Jesus the peacemaker

I am reading The Mountain of Silence, a remarkable book by Kyriacos Markides, and find a passage to share:

"The son of a prominent priest from Limassol, Lavros as a young man during the fifties took part in the guerrilla campaign against the colonial government, a campaign the British called terrorist. His task was to carry secret messages from one part of the island to another. But a particular episode during those dark years drastically changed his life.

"One day on his way to a village in the eastern part of the island on a special mission, he got lost and stopped his motor scooter near an open field. He suddenly noticed an unusual sight. In the middle of that field he saw a shepherd sitting on a rock and reading a book. He walked toward him to ask for directions when he realized the shepherd was reading the Bible. 'Before I give you directions,' the man replied, lowering his glasses to get a clearer look at Lavros, 'please answer this question for me. Had Jesus been the archbishop of Cyprus, do you think he would have taken a machine gun to fight the British?'

"'The shepherd's question changed my life one hundred and eighty degrees,' Lavros declared emphatically. 'Right then and there I became a pacifist and renounced violence as a means of solving human problems. That shepherd was either an angel or someone the angels had sent to help me see more clearly.'" (pp 236-7)

Alice Carter

Restoration of the deaconate

I am reading the writings of St. Maria Skobtsova. How I wish we could sit down and talk! When I was at Bussy over a quarter of a century ago, I met a couple of the old nuns who remembered her. They said there was no question but that she died a martyr's death and that she had a true vocation to the deaconate. They felt it as a sadness that she could not see more in some of the monastics around her. I'm not sure it was that cut and dried, reading her - but having come from where she came from and living in the midst of the Nazi horror, I can see that for her, she was being utterly honest and true to what God wanted for her.

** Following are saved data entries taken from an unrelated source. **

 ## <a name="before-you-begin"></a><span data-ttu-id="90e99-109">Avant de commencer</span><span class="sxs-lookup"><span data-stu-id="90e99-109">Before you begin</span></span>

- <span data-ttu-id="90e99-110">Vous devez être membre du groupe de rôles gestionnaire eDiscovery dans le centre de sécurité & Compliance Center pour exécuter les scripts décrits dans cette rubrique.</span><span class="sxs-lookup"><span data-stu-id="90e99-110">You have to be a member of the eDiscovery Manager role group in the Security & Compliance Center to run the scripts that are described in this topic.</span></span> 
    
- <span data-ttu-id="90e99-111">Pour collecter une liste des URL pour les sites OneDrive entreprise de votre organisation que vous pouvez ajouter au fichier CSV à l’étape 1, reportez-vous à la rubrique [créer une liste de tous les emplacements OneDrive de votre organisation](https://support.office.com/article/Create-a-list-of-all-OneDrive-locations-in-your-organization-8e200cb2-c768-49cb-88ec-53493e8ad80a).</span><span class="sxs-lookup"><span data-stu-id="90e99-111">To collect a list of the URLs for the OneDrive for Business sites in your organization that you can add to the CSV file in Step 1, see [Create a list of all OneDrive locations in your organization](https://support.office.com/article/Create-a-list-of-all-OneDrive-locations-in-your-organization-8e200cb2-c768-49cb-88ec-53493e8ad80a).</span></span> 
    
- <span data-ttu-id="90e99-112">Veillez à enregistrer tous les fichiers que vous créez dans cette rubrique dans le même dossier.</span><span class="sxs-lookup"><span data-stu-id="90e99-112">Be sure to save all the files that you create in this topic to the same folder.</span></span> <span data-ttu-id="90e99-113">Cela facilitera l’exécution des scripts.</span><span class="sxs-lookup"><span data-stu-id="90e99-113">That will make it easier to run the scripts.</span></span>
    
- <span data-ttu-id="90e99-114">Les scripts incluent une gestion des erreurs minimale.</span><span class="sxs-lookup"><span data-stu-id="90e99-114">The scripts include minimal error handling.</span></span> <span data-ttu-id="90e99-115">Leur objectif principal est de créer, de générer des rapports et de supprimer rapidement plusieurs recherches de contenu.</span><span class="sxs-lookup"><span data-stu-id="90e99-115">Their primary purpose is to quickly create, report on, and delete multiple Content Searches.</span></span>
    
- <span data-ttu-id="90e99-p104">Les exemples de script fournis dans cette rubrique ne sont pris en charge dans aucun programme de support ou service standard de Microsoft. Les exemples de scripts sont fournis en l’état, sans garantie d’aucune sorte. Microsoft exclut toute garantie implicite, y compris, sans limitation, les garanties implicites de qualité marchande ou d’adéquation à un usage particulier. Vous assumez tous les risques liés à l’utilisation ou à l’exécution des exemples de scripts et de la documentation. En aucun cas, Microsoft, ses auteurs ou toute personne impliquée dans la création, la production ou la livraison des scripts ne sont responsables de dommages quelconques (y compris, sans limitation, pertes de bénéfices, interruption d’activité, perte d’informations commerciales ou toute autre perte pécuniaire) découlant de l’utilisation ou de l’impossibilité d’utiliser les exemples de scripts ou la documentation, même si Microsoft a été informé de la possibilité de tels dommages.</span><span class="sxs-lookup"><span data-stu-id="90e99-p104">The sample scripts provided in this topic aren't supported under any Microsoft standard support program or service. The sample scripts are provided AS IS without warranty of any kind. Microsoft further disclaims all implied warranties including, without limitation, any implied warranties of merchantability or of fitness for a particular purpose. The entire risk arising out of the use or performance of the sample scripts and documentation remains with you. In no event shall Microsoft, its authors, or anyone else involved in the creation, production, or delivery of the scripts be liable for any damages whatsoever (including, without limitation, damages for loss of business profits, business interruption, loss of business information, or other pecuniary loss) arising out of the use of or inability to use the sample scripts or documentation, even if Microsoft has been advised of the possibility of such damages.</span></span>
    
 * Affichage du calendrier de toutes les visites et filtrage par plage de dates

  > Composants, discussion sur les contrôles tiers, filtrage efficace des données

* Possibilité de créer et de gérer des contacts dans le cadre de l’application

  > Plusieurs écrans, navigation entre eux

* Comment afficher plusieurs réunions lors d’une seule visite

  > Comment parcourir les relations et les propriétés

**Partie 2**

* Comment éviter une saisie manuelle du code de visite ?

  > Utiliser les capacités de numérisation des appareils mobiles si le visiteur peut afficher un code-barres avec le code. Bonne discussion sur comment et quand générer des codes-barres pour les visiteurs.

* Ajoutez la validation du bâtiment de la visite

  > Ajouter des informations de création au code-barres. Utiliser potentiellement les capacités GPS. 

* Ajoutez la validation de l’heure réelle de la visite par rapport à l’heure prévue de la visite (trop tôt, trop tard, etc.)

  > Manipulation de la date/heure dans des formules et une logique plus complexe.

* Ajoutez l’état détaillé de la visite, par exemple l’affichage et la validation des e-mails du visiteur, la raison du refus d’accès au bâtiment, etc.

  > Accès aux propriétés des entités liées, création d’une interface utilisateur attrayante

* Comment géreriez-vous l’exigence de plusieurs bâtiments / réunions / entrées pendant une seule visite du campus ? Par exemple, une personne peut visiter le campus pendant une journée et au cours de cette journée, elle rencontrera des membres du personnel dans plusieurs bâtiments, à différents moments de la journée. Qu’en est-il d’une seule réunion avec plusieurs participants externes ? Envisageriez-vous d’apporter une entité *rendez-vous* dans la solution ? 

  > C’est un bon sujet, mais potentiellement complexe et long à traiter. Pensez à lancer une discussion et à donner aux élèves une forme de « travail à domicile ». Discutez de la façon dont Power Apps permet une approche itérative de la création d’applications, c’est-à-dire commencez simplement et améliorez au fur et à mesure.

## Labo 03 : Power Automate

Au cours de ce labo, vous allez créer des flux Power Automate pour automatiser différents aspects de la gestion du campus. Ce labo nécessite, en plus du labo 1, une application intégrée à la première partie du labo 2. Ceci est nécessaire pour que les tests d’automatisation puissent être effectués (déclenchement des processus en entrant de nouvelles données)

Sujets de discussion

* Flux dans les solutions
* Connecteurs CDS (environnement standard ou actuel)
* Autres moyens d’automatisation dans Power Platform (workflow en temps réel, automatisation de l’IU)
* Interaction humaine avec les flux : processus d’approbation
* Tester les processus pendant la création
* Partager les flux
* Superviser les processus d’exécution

I do think that is one of the difficulties for Orthodoxy in the West. The active religious orders were a re-establishment of the deaconate. St. Elizabeth of Moscow, the Grand Duchess, had the vision to begin a similar order. I am bringing that to the attention of our hierarchs who say "our church does not have deaconesses." Hers was a very viable attempt to live out the same sort of vision as St. Maria - although they could not have been more different people.

I do think the deaconate is an important issue - a deaconate of service, not necessarily of ordained liturgical function (a distinction the Grand Duchess was very careful to make), and for both men and women.

Mother Raphaela

Holy Myrrbearers Monastery

Otego, NY

Tolstoy

It is a long and fascinating story - also very sad - how Tolstoy gradually entered into a one-man war with the Orthodox Church and many of its teachings and practices.

There is a symbolic moment that Andre Troyat describes in his excellent biography of Tolstoy when the famous author decides to eat meat balls at a Lenten meal (they were on the table for the benefit of the non-Orthodox English tutor). Tolstoy became a self-made would-be Russian messiah. One aspect of his objection to the Church, as you might expect, had to do with the Church's non-critical relationship to the state and its military activities. That's the part I find it easiest to sympathize with. However he came to disown the Trinity, the Resurrection and much more.

To its credit, the Church was not in a hurry to excommunicate Tolstoy, though he had long since excommunicated himself. Many efforts were made, right up to his death, the reconcile him.

He had a sister who was an Orthodox nun, and most of his family remained strongly Orthodox.

Ask a Russian which is his favorite writer, Tolstoy or Dostoevsky, and you will usually find out at the same time what relationship the person you ask has to the Church.